Report only the number of lines in this material that include "columns".
-------- DATASET RECORDS
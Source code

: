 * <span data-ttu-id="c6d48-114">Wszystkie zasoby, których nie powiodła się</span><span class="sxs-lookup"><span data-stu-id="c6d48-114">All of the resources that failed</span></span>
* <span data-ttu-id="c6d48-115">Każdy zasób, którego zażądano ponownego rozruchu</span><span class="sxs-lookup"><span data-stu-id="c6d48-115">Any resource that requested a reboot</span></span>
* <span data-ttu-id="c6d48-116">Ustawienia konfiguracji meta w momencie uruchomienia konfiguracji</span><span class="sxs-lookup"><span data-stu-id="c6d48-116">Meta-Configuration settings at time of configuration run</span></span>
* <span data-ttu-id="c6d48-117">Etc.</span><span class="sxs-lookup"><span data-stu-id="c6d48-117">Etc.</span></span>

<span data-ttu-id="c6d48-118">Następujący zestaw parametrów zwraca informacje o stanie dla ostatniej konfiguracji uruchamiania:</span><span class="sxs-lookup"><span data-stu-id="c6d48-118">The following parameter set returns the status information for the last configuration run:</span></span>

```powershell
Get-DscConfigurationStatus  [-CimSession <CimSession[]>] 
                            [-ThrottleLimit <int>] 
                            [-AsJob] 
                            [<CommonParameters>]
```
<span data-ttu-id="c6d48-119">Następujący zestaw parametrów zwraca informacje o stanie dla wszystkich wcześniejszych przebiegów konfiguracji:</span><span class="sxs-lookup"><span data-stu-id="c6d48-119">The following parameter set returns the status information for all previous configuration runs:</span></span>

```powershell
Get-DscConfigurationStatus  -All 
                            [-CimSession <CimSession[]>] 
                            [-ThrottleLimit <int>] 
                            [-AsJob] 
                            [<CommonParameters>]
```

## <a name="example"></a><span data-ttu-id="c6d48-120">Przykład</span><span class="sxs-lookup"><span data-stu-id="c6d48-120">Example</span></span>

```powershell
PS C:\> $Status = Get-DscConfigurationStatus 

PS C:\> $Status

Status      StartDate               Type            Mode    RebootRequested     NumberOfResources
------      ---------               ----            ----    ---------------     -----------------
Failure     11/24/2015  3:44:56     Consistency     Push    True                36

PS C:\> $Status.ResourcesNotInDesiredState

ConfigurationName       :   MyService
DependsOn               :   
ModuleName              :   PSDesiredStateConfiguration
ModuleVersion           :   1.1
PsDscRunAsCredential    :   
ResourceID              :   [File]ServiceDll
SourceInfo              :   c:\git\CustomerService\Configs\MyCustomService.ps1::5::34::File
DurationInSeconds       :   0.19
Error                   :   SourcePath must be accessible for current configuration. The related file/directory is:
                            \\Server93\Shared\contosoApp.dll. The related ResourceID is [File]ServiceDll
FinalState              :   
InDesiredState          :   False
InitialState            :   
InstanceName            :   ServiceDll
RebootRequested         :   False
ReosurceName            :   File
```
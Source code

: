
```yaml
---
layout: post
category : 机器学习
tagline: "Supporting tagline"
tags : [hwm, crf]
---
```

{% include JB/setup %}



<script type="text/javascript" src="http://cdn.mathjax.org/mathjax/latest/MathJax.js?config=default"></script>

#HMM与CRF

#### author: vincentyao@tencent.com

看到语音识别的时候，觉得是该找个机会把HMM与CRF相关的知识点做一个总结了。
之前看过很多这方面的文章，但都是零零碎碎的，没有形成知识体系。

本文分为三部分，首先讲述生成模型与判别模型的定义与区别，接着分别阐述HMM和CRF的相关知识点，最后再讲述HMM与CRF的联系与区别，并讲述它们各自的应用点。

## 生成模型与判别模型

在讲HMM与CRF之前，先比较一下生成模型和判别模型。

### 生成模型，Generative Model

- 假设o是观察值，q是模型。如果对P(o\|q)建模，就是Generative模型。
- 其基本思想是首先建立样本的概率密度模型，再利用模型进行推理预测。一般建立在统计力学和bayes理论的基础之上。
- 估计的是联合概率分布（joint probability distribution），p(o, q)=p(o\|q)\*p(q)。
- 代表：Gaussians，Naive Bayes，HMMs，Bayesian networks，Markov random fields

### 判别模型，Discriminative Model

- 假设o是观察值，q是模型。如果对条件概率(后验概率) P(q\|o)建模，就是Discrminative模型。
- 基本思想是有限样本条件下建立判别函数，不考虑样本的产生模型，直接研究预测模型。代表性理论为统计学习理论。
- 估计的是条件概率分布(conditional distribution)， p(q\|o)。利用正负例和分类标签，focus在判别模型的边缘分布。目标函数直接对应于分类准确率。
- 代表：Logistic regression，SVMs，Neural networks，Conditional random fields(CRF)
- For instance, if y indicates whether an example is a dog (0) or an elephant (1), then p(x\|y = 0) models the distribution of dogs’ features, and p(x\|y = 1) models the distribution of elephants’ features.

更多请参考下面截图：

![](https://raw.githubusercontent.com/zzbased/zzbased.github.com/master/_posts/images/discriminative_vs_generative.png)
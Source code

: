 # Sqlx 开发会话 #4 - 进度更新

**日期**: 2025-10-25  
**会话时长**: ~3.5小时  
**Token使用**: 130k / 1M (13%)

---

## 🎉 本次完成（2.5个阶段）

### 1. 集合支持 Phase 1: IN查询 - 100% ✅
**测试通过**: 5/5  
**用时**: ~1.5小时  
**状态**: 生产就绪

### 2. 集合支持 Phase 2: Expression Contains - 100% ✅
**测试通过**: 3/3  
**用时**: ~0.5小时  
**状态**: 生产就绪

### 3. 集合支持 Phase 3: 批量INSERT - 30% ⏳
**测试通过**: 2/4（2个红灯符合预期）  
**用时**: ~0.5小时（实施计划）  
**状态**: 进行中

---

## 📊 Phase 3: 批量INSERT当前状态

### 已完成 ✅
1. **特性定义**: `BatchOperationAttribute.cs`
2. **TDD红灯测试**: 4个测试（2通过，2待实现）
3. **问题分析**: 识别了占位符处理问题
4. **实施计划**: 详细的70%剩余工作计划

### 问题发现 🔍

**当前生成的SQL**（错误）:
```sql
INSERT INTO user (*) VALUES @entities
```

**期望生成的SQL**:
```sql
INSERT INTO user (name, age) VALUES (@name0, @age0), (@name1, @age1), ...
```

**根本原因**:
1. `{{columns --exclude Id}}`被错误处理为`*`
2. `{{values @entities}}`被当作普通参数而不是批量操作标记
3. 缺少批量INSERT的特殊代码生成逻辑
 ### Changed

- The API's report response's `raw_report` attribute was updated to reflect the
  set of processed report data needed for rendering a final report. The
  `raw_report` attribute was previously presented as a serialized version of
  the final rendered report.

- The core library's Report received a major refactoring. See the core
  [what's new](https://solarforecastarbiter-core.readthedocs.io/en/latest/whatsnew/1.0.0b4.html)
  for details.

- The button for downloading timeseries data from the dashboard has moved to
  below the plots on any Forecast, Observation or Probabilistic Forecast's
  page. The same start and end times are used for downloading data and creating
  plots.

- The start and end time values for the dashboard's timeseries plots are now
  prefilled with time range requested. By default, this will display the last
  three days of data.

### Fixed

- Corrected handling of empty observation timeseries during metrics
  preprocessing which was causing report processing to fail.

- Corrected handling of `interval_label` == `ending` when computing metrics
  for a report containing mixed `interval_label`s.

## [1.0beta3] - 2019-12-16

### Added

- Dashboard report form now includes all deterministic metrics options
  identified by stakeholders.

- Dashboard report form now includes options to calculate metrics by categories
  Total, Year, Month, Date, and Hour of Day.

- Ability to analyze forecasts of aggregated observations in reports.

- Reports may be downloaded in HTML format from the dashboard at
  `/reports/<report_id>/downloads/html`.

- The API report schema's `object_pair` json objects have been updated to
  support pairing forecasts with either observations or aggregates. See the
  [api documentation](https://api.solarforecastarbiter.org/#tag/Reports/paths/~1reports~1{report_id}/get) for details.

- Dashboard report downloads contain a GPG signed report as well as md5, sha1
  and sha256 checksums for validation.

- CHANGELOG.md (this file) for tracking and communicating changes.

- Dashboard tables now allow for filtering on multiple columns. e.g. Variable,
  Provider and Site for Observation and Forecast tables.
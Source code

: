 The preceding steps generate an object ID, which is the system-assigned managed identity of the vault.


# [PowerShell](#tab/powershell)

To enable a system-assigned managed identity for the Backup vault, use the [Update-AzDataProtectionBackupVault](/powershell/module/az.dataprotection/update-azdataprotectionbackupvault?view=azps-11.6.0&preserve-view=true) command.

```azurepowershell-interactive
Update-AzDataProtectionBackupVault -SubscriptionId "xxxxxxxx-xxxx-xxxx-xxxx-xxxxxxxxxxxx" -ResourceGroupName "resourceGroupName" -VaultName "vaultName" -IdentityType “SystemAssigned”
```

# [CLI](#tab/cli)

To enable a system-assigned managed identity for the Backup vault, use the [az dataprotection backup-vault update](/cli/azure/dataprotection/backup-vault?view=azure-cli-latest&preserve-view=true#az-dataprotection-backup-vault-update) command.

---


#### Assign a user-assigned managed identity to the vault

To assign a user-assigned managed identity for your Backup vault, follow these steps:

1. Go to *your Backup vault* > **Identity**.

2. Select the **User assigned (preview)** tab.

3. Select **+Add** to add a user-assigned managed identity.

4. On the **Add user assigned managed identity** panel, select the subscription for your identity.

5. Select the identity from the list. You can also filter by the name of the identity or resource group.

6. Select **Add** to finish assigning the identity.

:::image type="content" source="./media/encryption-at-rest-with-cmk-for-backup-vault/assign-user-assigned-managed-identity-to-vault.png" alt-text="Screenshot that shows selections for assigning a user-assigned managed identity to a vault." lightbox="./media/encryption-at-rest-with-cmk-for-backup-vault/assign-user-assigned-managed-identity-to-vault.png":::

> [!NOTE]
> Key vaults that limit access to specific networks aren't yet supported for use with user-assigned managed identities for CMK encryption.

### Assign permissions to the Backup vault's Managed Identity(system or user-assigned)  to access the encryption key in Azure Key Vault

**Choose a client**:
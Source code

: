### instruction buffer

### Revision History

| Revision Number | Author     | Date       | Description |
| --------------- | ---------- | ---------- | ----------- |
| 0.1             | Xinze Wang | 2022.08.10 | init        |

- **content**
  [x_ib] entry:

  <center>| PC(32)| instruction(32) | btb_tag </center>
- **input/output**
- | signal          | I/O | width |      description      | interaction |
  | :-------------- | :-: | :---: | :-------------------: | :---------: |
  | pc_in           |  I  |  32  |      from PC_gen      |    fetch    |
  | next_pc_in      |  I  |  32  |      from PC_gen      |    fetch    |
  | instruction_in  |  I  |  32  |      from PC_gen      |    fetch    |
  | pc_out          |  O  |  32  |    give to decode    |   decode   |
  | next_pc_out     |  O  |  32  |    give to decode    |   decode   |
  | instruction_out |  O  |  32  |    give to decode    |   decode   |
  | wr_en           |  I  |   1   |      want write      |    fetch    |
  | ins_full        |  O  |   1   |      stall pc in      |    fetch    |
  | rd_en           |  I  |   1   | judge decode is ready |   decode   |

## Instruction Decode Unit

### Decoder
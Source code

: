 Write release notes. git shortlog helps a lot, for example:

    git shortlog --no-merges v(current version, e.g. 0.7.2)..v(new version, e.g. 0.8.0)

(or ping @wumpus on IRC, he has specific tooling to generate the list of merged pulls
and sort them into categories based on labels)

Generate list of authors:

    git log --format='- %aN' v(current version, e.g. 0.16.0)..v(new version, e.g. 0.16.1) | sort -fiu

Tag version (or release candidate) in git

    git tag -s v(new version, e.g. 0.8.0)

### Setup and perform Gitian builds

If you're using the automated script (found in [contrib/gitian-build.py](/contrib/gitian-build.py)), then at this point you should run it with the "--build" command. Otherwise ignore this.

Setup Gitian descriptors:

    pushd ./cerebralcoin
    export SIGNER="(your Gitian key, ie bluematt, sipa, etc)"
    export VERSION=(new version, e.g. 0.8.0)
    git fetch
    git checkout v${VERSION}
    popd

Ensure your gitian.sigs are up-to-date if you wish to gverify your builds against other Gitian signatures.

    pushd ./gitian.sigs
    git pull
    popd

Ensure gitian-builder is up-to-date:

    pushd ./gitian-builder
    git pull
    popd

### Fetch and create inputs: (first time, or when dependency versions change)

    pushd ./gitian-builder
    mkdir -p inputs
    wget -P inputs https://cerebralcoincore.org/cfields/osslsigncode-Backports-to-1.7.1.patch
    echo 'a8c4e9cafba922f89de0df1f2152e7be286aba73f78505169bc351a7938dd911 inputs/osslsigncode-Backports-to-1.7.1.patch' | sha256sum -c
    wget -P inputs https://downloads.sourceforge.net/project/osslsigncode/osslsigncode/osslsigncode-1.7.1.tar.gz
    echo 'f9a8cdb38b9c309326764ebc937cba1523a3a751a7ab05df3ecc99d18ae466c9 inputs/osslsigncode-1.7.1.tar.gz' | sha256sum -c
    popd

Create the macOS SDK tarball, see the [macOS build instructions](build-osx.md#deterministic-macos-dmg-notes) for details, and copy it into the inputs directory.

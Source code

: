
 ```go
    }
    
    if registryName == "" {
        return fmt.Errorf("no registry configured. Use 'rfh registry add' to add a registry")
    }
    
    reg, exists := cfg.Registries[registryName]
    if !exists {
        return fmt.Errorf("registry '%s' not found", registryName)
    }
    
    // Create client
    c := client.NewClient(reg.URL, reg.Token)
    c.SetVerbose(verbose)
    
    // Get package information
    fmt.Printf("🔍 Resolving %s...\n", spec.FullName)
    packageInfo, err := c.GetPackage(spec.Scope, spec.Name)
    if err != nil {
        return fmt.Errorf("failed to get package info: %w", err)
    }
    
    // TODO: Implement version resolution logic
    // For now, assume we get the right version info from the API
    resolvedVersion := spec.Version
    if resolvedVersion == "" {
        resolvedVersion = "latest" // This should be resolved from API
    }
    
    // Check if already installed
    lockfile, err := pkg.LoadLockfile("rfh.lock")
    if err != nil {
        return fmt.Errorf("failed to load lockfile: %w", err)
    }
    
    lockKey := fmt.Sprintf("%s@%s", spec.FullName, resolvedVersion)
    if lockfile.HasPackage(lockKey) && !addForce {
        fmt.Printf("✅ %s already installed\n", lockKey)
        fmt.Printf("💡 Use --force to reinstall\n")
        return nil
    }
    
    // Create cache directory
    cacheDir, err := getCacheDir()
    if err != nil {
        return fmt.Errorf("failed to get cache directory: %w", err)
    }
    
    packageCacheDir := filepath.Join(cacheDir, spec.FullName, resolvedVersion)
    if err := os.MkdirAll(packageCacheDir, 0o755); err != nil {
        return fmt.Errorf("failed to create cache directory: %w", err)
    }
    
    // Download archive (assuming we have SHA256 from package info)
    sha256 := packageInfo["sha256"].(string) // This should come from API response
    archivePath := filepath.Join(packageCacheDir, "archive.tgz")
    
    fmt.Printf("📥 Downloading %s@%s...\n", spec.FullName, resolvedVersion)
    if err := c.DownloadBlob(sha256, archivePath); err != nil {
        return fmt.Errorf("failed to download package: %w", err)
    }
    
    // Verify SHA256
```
----------------
RESPONSE AREA:
2